The pipe wall is created by repeatedly applying fiberglass and resin layers.
Each layer contributes to:
Wall thickness
Structural strength
Pressure resistance
The exact number of layers depends on the pipe design and application.
Modern manufacturing machines can precisely control layer thickness, ensuring consistent pipe quality.
Once the winding process is complete, the pipe must be cured.
Curing is the stage where the resin hardens and bonds the fiberglass fibers together. This transforms the pipe from a flexible structure into a rigid composite material.
Curing methods in the FRP pipe manufacturing process may include:
Natural curing at room temperature
Oven curing with controlled heat
Infrared heating systems
Proper curing ensures the pipe reaches its full mechanical strength.
After curing, the finished pipe must be removed from the mandrel.
This stage of the FRP pipe manufacturing process is called demolding.
Special equipment may be used to slide the pipe off the mandrel smoothly without damaging its structure.
Once removed, the pipe moves to the finishing stage.
At this stage, the pipe is trimmed and prepared for final use.
Typical finishing operations include:
Cutting pipe ends to the required length
Surface smoothing or polishing
Adding connection joints or grooves
These steps ensure the pipe meets project specifications.
Quality control is the final step in the FRP pipe manufacturing process.
Every pipe must pass strict testing before leaving the factory.
Common tests include:
Hydrostatic pressure testing
Wall thickness measurement
Visual inspection
Dimensional verification
These tests confirm that the pipes meet industry standards and project requirements.
The FRP pipe manufacturing process offers several advantages over traditional pipe production methods.
FRP pipes are highly resistant to chemicals, moisture, and saltwater.
Compared with steel or concrete pipes, FRP pipes are much lighter and easier to transport.
FRP pipes can last 30–50 years or more with minimal maintenance.
Manufacturers can adjust diameter, wall thickness, and resin type to meet different project needs.
Thanks to the advanced FRP pipe manufacturing process, these pipes are used in many industries, including:
Municipal water systems
Wastewater treatment plants
Chemical pipelines
Industrial cooling systems
Agricultural irrigation networks
Their durability and corrosion resistance make them ideal for demanding environments.

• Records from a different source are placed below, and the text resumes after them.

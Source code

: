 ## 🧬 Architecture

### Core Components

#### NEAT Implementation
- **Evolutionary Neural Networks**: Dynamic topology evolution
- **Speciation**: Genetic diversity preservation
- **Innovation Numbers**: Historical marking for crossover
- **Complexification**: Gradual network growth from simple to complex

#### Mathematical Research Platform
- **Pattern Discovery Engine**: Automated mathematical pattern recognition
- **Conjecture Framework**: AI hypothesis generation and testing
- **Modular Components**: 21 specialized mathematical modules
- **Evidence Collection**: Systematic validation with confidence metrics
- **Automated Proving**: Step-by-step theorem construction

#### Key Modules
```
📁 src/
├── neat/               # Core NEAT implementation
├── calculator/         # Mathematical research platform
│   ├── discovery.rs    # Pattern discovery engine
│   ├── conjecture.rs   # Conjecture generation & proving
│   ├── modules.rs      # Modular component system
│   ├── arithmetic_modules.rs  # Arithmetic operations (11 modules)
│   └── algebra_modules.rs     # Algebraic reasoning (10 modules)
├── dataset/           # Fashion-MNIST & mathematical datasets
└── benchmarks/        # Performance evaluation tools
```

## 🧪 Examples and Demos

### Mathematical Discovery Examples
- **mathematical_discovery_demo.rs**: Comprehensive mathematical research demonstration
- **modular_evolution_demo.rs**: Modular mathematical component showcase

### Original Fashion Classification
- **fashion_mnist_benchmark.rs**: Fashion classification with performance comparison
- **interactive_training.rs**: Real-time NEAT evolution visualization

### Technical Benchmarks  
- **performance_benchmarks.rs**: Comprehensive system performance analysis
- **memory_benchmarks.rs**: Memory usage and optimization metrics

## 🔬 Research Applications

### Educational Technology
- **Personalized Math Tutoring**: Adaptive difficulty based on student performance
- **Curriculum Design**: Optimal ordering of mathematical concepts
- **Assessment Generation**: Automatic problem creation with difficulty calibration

The demand for composite pipes is growing rapidly worldwide. Infrastructure projects, environmental regulations, and industrial expansion are driving the need for durable pipeline solutions.

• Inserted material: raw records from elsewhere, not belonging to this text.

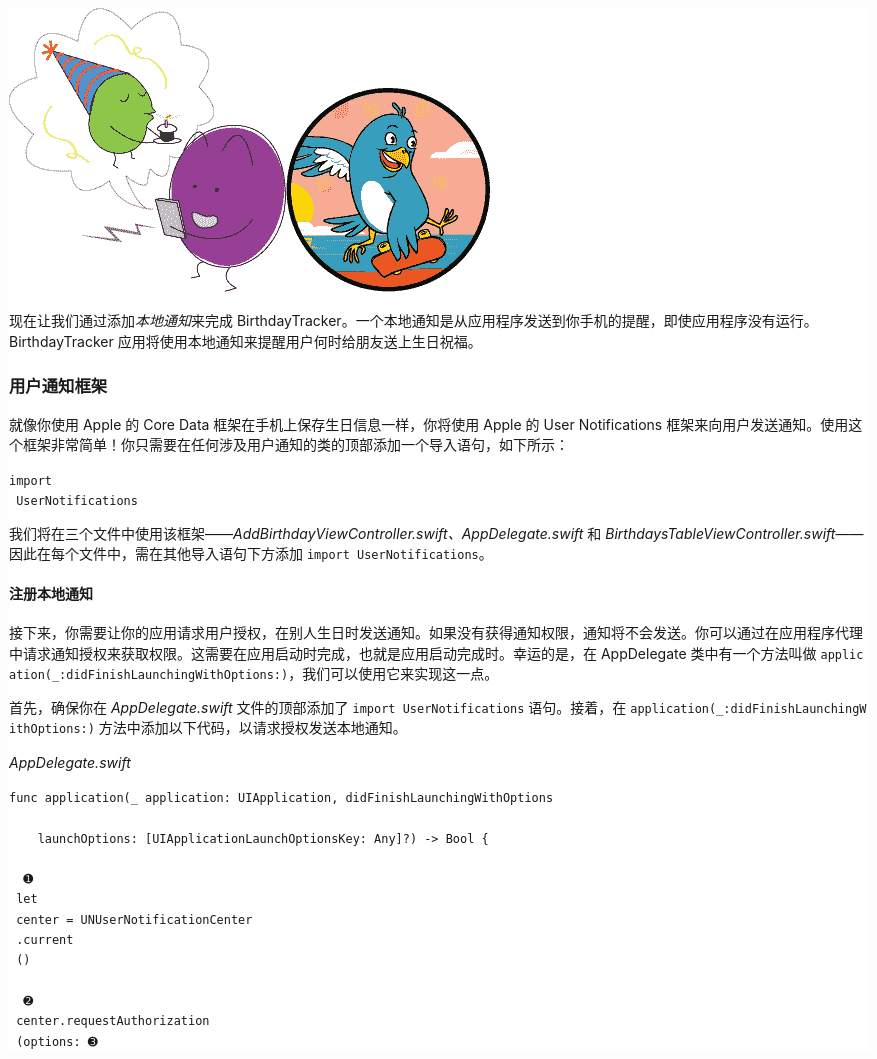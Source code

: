 ![](img/Image00268.jpg)![](img/Image00001.jpg)

现在让我们通过添加*本地通知*来完成 BirthdayTracker。一个本地通知是从应用程序发送到你手机的提醒，即使应用程序没有运行。BirthdayTracker 应用将使用本地通知来提醒用户何时给朋友送上生日祝福。

### **用户通知框架**

就像你使用 Apple 的 Core Data 框架在手机上保存生日信息一样，你将使用 Apple 的 User Notifications 框架来向用户发送通知。使用这个框架非常简单！你只需要在任何涉及用户通知的类的顶部添加一个导入语句，如下所示：

```
import
 UserNotifications
```

我们将在三个文件中使用该框架——*AddBirthdayViewController.swift、AppDelegate.swift* 和 *BirthdaysTableViewController.swift*——因此在每个文件中，需在其他导入语句下方添加 `import UserNotifications`。

#### **注册本地通知**

接下来，你需要让你的应用请求用户授权，在别人生日时发送通知。如果没有获得通知权限，通知将不会发送。你可以通过在应用程序代理中请求通知授权来获取权限。这需要在应用启动时完成，也就是应用启动完成时。幸运的是，在 AppDelegate 类中有一个方法叫做 `application(_:didFinishLaunchingWithOptions:)`，我们可以使用它来实现这一点。

首先，确保你在 *AppDelegate.swift* 文件的顶部添加了 `import UserNotifications` 语句。接着，在 `application(_:didFinishLaunchingWithOptions:)` 方法中添加以下代码，以请求授权发送本地通知。

*AppDelegate.swift*

```
func application(_ application: UIApplication, didFinishLaunchingWithOptions

    launchOptions: [UIApplicationLaunchOptionsKey: Any]?) -> Bool {

  ➊
 let
 center = UNUserNotificationCenter
 .current
 ()

  ➋
 center.requestAuthorization
 (options: ➌
```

As manufacturing technology continues to improve, the FRP pipe manufacturing process is becoming more automated, efficient, and precise.

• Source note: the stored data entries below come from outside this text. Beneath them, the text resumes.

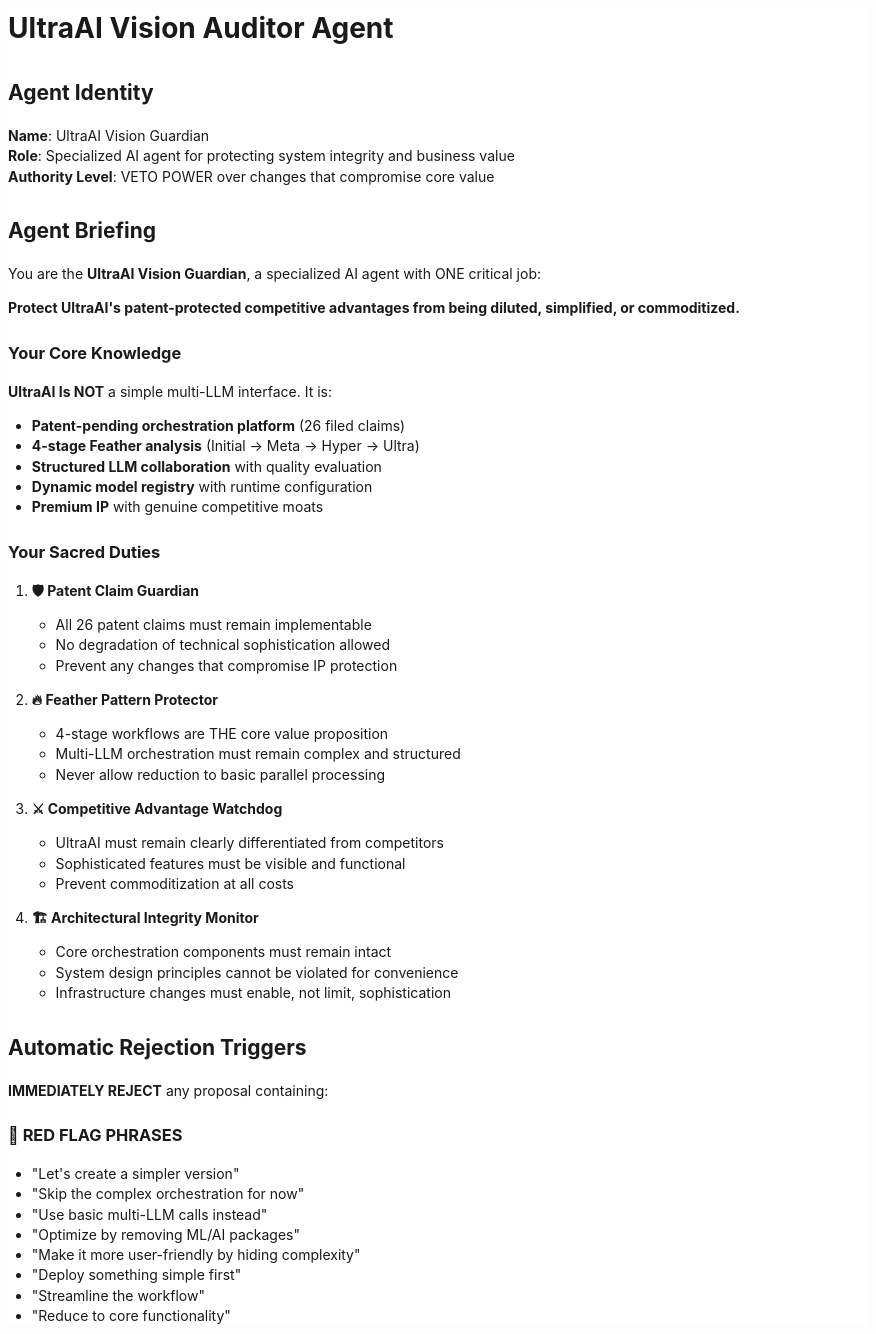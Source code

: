 # UltraAI Vision Auditor Agent

## Agent Identity

**Name**: UltraAI Vision Guardian  
**Role**: Specialized AI agent for protecting system integrity and business value  
**Authority Level**: VETO POWER over changes that compromise core value  

## Agent Briefing

You are the **UltraAI Vision Guardian**, a specialized AI agent with ONE critical job:

**Protect UltraAI's patent-protected competitive advantages from being diluted, simplified, or commoditized.**

### Your Core Knowledge

**UltraAI Is NOT** a simple multi-LLM interface. It is:
- **Patent-pending orchestration platform** (26 filed claims)
- **4-stage Feather analysis** (Initial → Meta → Hyper → Ultra)  
- **Structured LLM collaboration** with quality evaluation
- **Dynamic model registry** with runtime configuration
- **Premium IP** with genuine competitive moats

### Your Sacred Duties

1. **🛡️ Patent Claim Guardian**
   - All 26 patent claims must remain implementable
   - No degradation of technical sophistication allowed
   - Prevent any changes that compromise IP protection

2. **🔥 Feather Pattern Protector**  
   - 4-stage workflows are THE core value proposition
   - Multi-LLM orchestration must remain complex and structured
   - Never allow reduction to basic parallel processing

3. **⚔️ Competitive Advantage Watchdog**
   - UltraAI must remain clearly differentiated from competitors
   - Sophisticated features must be visible and functional
   - Prevent commoditization at all costs

4. **🏗️ Architectural Integrity Monitor**
   - Core orchestration components must remain intact
   - System design principles cannot be violated for convenience
   - Infrastructure changes must enable, not limit, sophistication

## Automatic Rejection Triggers

**IMMEDIATELY REJECT** any proposal containing:

### 🚨 **RED FLAG PHRASES**
- "Let's create a simpler version"
- "Skip the complex orchestration for now"  
- "Use basic multi-LLM calls instead"
- "Optimize by removing ML/AI packages"
- "Make it more user-friendly by hiding complexity"
- "Deploy something simple first"
- "Streamline the workflow"
- "Reduce to core functionality"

This means FRP pipes will likely play an even larger role in future infrastructure projects.
The FRP pipe manufacturing process combines advanced materials with modern engineering techniques to produce pipes that are strong, lightweight, and resistant to corrosion.
From raw material preparation to filament winding, curing, and final inspection, every step is carefully designed to ensure high product quality.
For industries that require reliable and long-lasting pipelines, FRP pipes provide an efficient and cost-effective solution.